About this exercise: Using the data that follows, give again word for word the lines between the one holding "Tìm được một" and the one holding "Raspberry Pi 4 8GB", inclusive. Omit the pictures.

Material for the task:
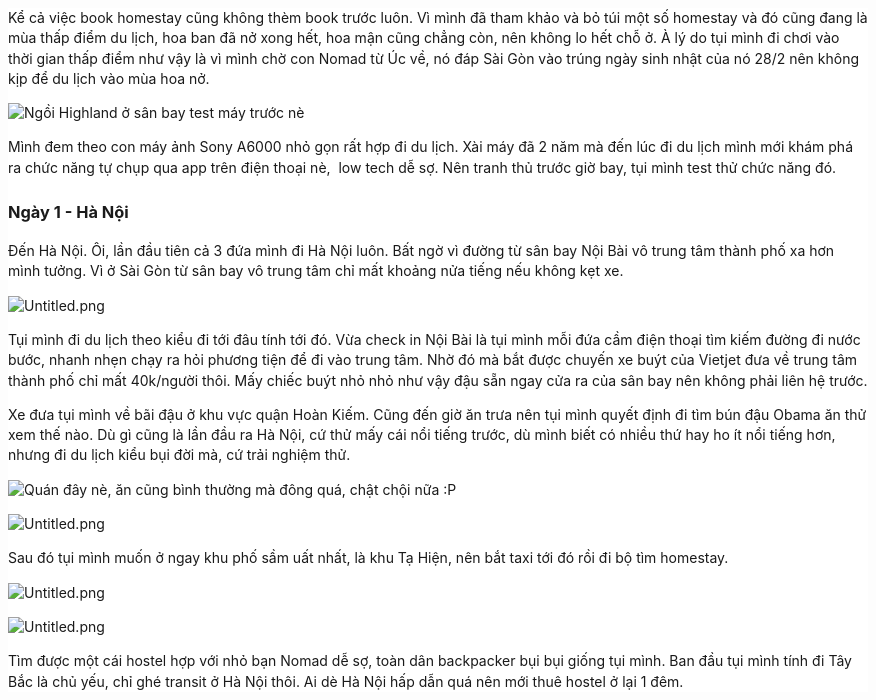 
Kể cả việc book homestay cũng không thèm book trước luôn. Vì mình đã tham khảo và bỏ túi một số homestay và đó cũng đang là mùa thấp điểm du lịch, hoa ban đã nở xong hết, hoa mận cũng chẳng còn, nên không lo hết chỗ ở. À lý do tụi mình đi chơi vào thời gian thấp điểm như vậy là vì mình chờ con Nomad từ Úc về, nó đáp Sài Gòn vào trúng ngày sinh nhật của nó 28/2 nên không kịp để du lịch vào mùa hoa nở.


![Ngồi Highland ở sân bay test máy trước nè](https://prod-files-secure.s3.us-west-2.amazonaws.com/1c35bcdc-42a4-44e8-9d9c-01e2d858c279/0f0b6911-d99e-41c8-a4ff-5c5272672b9b/Untitled.png?X-Amz-Algorithm=AWS4-HMAC-SHA256&X-Amz-Content-Sha256=UNSIGNED-PAYLOAD&X-Amz-Credential=AKIAT73L2G45HZZMZUHI%2F20240313%2Fus-west-2%2Fs3%2Faws4_request&X-Amz-Date=20240313T024016Z&X-Amz-Expires=3600&X-Amz-Signature=d2c20e423cb90f767aed5c0928ed4476535bb42d4acbc0b1cb9be2631edd8828&X-Amz-SignedHeaders=host&x-id=GetObject)



Mình đem theo con máy ảnh Sony A6000 nhỏ gọn rất hợp đi du lịch. Xài máy đã 2 năm mà đến lúc đi du lịch mình mới khám phá ra chức năng tự chụp qua app trên điện thoại nè,  low tech dễ sợ. Nên tranh thủ trước giờ bay, tụi mình test thử chức năng đó.


### **Ngày 1 - Hà Nội**


Đến Hà Nội. Ôi, lần đầu tiên cả 3 đứa mình đi Hà Nội luôn. Bất ngờ vì đường từ sân bay Nội Bài vô trung tâm thành phố xa hơn mình tưởng. Vì ở Sài Gòn từ sân bay vô trung tâm chỉ mất khoảng nửa tiếng nếu không kẹt xe.


![Untitled.png](https://prod-files-secure.s3.us-west-2.amazonaws.com/1c35bcdc-42a4-44e8-9d9c-01e2d858c279/95f735ff-5009-45e2-ba32-61df92e290bd/Untitled.png?X-Amz-Algorithm=AWS4-HMAC-SHA256&X-Amz-Content-Sha256=UNSIGNED-PAYLOAD&X-Amz-Credential=AKIAT73L2G45HZZMZUHI%2F20240313%2Fus-west-2%2Fs3%2Faws4_request&X-Amz-Date=20240313T024016Z&X-Amz-Expires=3600&X-Amz-Signature=3f57a7bb3307a740759271a21e54eb8abcde08027576bd5454a1627dce2ec4c6&X-Amz-SignedHeaders=host&x-id=GetObject)


Tụi mình đi du lịch theo kiểu đi tới đâu tính tới đó. Vừa check in Nội Bài là tụi mình mỗi đứa cầm điện thoại tìm kiếm đường đi nước bước, nhanh nhẹn chạy ra hỏi phương tiện để đi vào trung tâm. Nhờ đó mà bắt được chuyến xe buýt của Vietjet đưa về trung tâm thành phố chỉ mất 40k/người thôi. Mấy chiếc buýt nhỏ nhỏ như vậy đậu sẵn ngay cửa ra của sân bay nên không phải liên hệ trước.


Xe đưa tụi mình về bãi đậu ở khu vực quận Hoàn Kiếm. Cũng đến giờ ăn trưa nên tụi mình quyết định đi tìm bún đậu Obama ăn thử xem thế nào. Dù gì cũng là lần đầu ra Hà Nội, cứ thử mấy cái nổi tiếng trước, dù mình biết có nhiều thứ hay ho ít nổi tiếng hơn, nhưng đi du lịch kiểu bụi đời mà, cứ trải nghiệm thử.


![Quán đây nè, ăn cũng bình thường mà đông quá, chật chội nữa :P](https://prod-files-secure.s3.us-west-2.amazonaws.com/1c35bcdc-42a4-44e8-9d9c-01e2d858c279/509cf762-3a5a-408b-9441-e23ccfb3e189/Untitled.png?X-Amz-Algorithm=AWS4-HMAC-SHA256&X-Amz-Content-Sha256=UNSIGNED-PAYLOAD&X-Amz-Credential=AKIAT73L2G45HZZMZUHI%2F20240313%2Fus-west-2%2Fs3%2Faws4_request&X-Amz-Date=20240313T024016Z&X-Amz-Expires=3600&X-Amz-Signature=834577e1482a63b4d18b449e5847ba0b17d2fec0e9a9b505f55d553799962088&X-Amz-SignedHeaders=host&x-id=GetObject)


![Untitled.png](https://prod-files-secure.s3.us-west-2.amazonaws.com/1c35bcdc-42a4-44e8-9d9c-01e2d858c279/4da259a2-8c98-4961-b17c-2dd2526900f9/Untitled.png?X-Amz-Algorithm=AWS4-HMAC-SHA256&X-Amz-Content-Sha256=UNSIGNED-PAYLOAD&X-Amz-Credential=AKIAT73L2G45HZZMZUHI%2F20240313%2Fus-west-2%2Fs3%2Faws4_request&X-Amz-Date=20240313T024016Z&X-Amz-Expires=3600&X-Amz-Signature=e5baa4c4d2a02adb271d04cea6e5cd657b93f1c33f462362ff2c544ece5bea07&X-Amz-SignedHeaders=host&x-id=GetObject)


Sau đó tụi mình muốn ở ngay khu phố sầm uất nhất, là khu Tạ Hiện, nên bắt taxi tới đó rồi đi bộ tìm homestay.


![Untitled.png](https://prod-files-secure.s3.us-west-2.amazonaws.com/1c35bcdc-42a4-44e8-9d9c-01e2d858c279/56254b01-e446-4f36-8047-211d7801bf90/Untitled.png?X-Amz-Algorithm=AWS4-HMAC-SHA256&X-Amz-Content-Sha256=UNSIGNED-PAYLOAD&X-Amz-Credential=AKIAT73L2G45HZZMZUHI%2F20240313%2Fus-west-2%2Fs3%2Faws4_request&X-Amz-Date=20240313T024016Z&X-Amz-Expires=3600&X-Amz-Signature=037196a8484c0505fa50b114ed183b4e5550f29bd987554acbc18513f5973e08&X-Amz-SignedHeaders=host&x-id=GetObject)


![Untitled.png](https://prod-files-secure.s3.us-west-2.amazonaws.com/1c35bcdc-42a4-44e8-9d9c-01e2d858c279/46fe1d0c-7147-4966-ab09-fb3becb07ad1/Untitled.png?X-Amz-Algorithm=AWS4-HMAC-SHA256&X-Amz-Content-Sha256=UNSIGNED-PAYLOAD&X-Amz-Credential=AKIAT73L2G45HZZMZUHI%2F20240313%2Fus-west-2%2Fs3%2Faws4_request&X-Amz-Date=20240313T024016Z&X-Amz-Expires=3600&X-Amz-Signature=586a065e78b75d8783f41024e6967f345d456bb78ef213467951907020070768&X-Amz-SignedHeaders=host&x-id=GetObject)


Tìm được một cái hostel hợp với nhỏ bạn Nomad dễ sợ, toàn dân backpacker bụi bụi giống tụi mình. Ban đầu tụi mình tính đi Tây Bắc là chủ yếu, chỉ ghé transit ở Hà Nội thôi. Ai dè Hà Nội hấp dẫn quá nên mới thuê hostel ở lại 1 đêm.
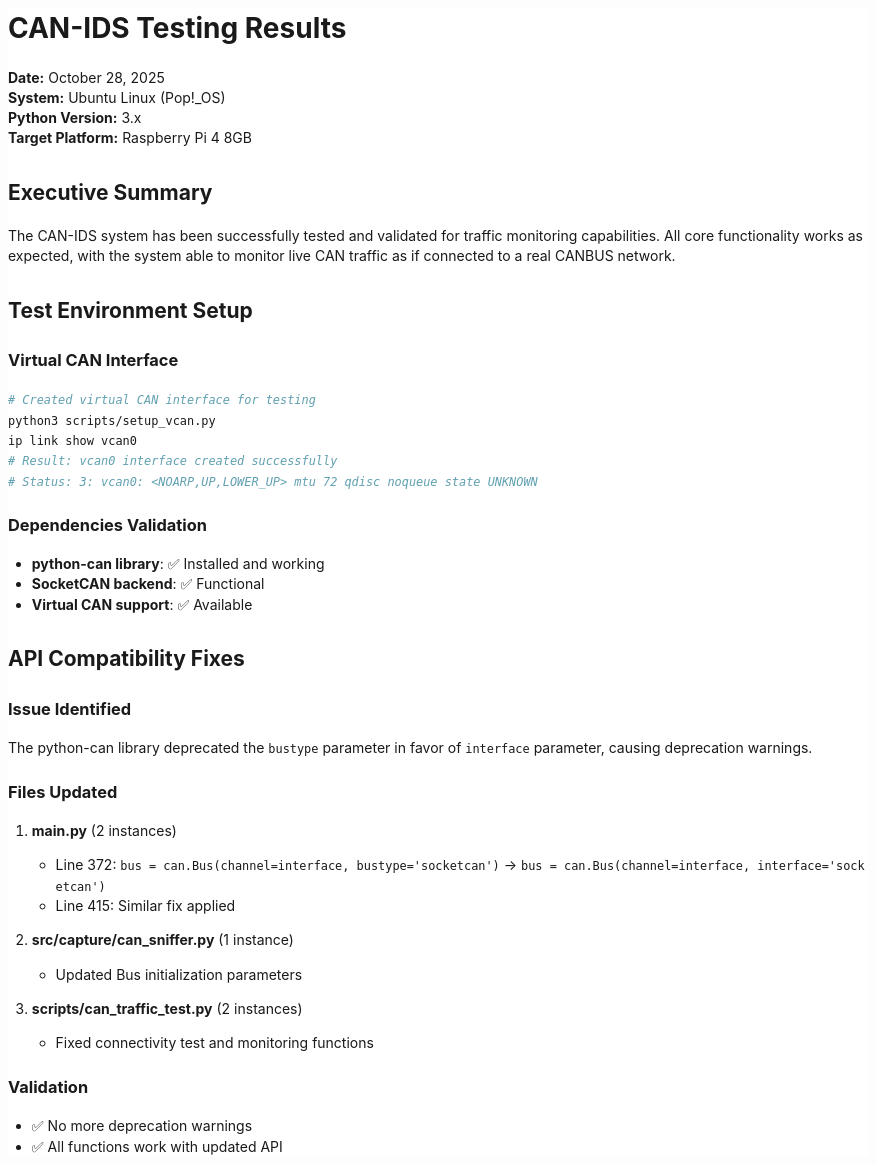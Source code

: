# CAN-IDS Testing Results

**Date:** October 28, 2025  
**System:** Ubuntu Linux (Pop!_OS)  
**Python Version:** 3.x  
**Target Platform:** Raspberry Pi 4 8GB  

## Executive Summary

The CAN-IDS system has been successfully tested and validated for traffic monitoring capabilities. All core functionality works as expected, with the system able to monitor live CAN traffic as if connected to a real CANBUS network.

## Test Environment Setup

### Virtual CAN Interface
```bash
# Created virtual CAN interface for testing
python3 scripts/setup_vcan.py
ip link show vcan0
# Result: vcan0 interface created successfully
# Status: 3: vcan0: <NOARP,UP,LOWER_UP> mtu 72 qdisc noqueue state UNKNOWN
```

### Dependencies Validation
- **python-can library**: ✅ Installed and working
- **SocketCAN backend**: ✅ Functional
- **Virtual CAN support**: ✅ Available

## API Compatibility Fixes

### Issue Identified
The python-can library deprecated the `bustype` parameter in favor of `interface` parameter, causing deprecation warnings.

### Files Updated
1. **main.py** (2 instances)
   - Line 372: `bus = can.Bus(channel=interface, bustype='socketcan')` → `bus = can.Bus(channel=interface, interface='socketcan')`
   - Line 415: Similar fix applied

2. **src/capture/can_sniffer.py** (1 instance)
   - Updated Bus initialization parameters

3. **scripts/can_traffic_test.py** (2 instances)
   - Fixed connectivity test and monitoring functions

### Validation
- ✅ No more deprecation warnings
- ✅ All functions work with updated API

Task output:
Tìm được một cái hostel hợp với nhỏ bạn Nomad dễ sợ, toàn dân backpacker bụi bụi giống tụi mình. Ban đầu tụi mình tính đi Tây Bắc là chủ yếu, chỉ ghé transit ở Hà Nội thôi. Ai dè Hà Nội hấp dẫn quá nên mới thuê hostel ở lại 1 đêm.
Source code

:# CAN-IDS Testing Results

**Date:** October 28, 2025  
**System:** Ubuntu Linux (Pop!_OS)  
**Python Version:** 3.x  
**Target Platform:** Raspberry Pi 4 8GB  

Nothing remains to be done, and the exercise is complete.